News last week that a cyber attack at a third-party firm that performs background checks for U.S. government employees had compromised data of at least 25,000 bureaucrats is just the latest illustration of how attackers can gain tremendous information by going after contractors doing work for governments.
That’s one reason why, as Forbes.com reports, increasing security rules and regulations in Washington that contractors have to meet are straining IT and other outsourcing firms hired to do work for the federal government.
And it’s not only south of the border. John Proctor, vice-president of cyber-security at Montreal-based CGI Group Inc., one of the biggest IT consulting and integration companies in the world, to us it’s happening here too — but not on the same scale.
What it means is if you want to be hired by either government your firm better have a strong cyber security program. For example, Proctor said CGI — which does a lot of business in Washington — has to have an insider threat detection program to do be hired by Uncle Sam.
Given the number of foreign attacks Ottawa says it is undergoing, one question is whether Ottawa will follow Washington’s lead.
Next month, Forbes reports, the Pentagon will issue a new rule that requires U.S. defence contractors to report cybersecurity breaches, and give the department access to their networks to investigate attacks.
“Contractors must navigate a thicket of inconsistent rules and standards issued by different agencies that define key cybersecurity concepts in contradictory ways,” the article says. They also face compliance obligations even though the Federal Government does not always clarify what specific cybersecurity safeguards are actually required to meet them.”

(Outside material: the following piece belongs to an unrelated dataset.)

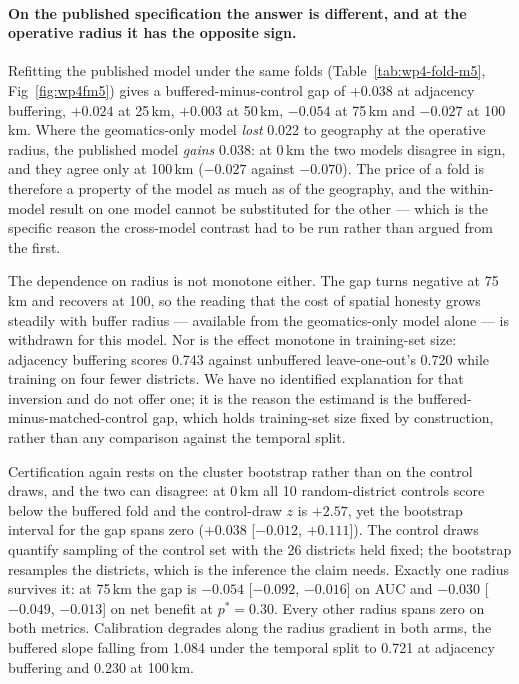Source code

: \paragraph{On the published specification the answer is different, and at the operative radius it has the opposite sign.}\REBUILD{} Refitting the published model under the same folds (Table~\ref{tab:wp4-fold-m5}, Fig~\ref{fig:wp4fm5}) gives a buffered-minus-control gap of $+0.038$ at adjacency buffering, $+0.024$ at 25\,km, $+0.003$ at 50\,km, $-0.054$ at 75\,km and $-0.027$ at 100\,km. Where the geomatics-only model \emph{lost} 0.022 to geography at the operative radius, the published model \emph{gains} 0.038: at 0\,km the two models disagree in sign, and they agree only at 100\,km ($-0.027$ against $-0.070$). The price of a fold is therefore a property of the model as much as of the geography, and the within-model result on one model cannot be substituted for the other --- which is the specific reason the cross-model contrast had to be run rather than argued from the first.

The dependence on radius is not monotone either. The gap turns negative at 75\,km and recovers at 100, so the reading that the cost of spatial honesty grows steadily with buffer radius --- available from the geomatics-only model alone --- is withdrawn for this model. Nor is the effect monotone in training-set size: adjacency buffering scores 0.743 against unbuffered leave-one-out's 0.720 while training on four fewer districts. We have no identified explanation for that inversion and do not offer one; it is the reason the estimand is the buffered-minus-matched-control gap, which holds training-set size fixed by construction, rather than any comparison against the temporal split.

Certification again rests on the cluster bootstrap rather than on the control draws, and the two can disagree: at 0\,km all 10 random-district controls score below the buffered fold and the control-draw $z$ is $+2.57$, yet the bootstrap interval for the gap spans zero ($+0.038$ [$-0.012$, $+0.111$]). The control draws quantify sampling of the control set with the 26 districts held fixed; the bootstrap resamples the districts, which is the inference the claim needs. Exactly one radius survives it: at 75\,km the gap is $-0.054$ [$-0.092$, $-0.016$] on AUC and $-0.030$ [$-0.049$, $-0.013$] on net benefit at $p^*=0.30$. Every other radius spans zero on both metrics. Calibration degrades along the radius gradient in both arms, the buffered slope falling from 1.084 under the temporal split to 0.721 at adjacency buffering and 0.230 at 100\,km.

Proctor, who is leads the Canadian security practice and is responsible for CGI’s nine managed security data centres around the world, said “there already is a fairly robust clearance process for contractors who are working on classified contracts” for Ottawa.
“Some of the issues the Forbes article talks about, like different departments having slightly different (security) systems we still see here in Canada. But this is because some government departments are more sensitive than others. But I haven’t seen any specific changes to that since the events in the U.S.” (meaning the 9/11 attack).
“The Canadian system is as robust but is more consistent, I get the impression, than the U.S. is.”
CGI hasn’t seen evidence yet of any attackers trying to get to its government customers through its systems, he added. That may be because often on contracts the staffer works at the government site and the CGI system isn’t involved.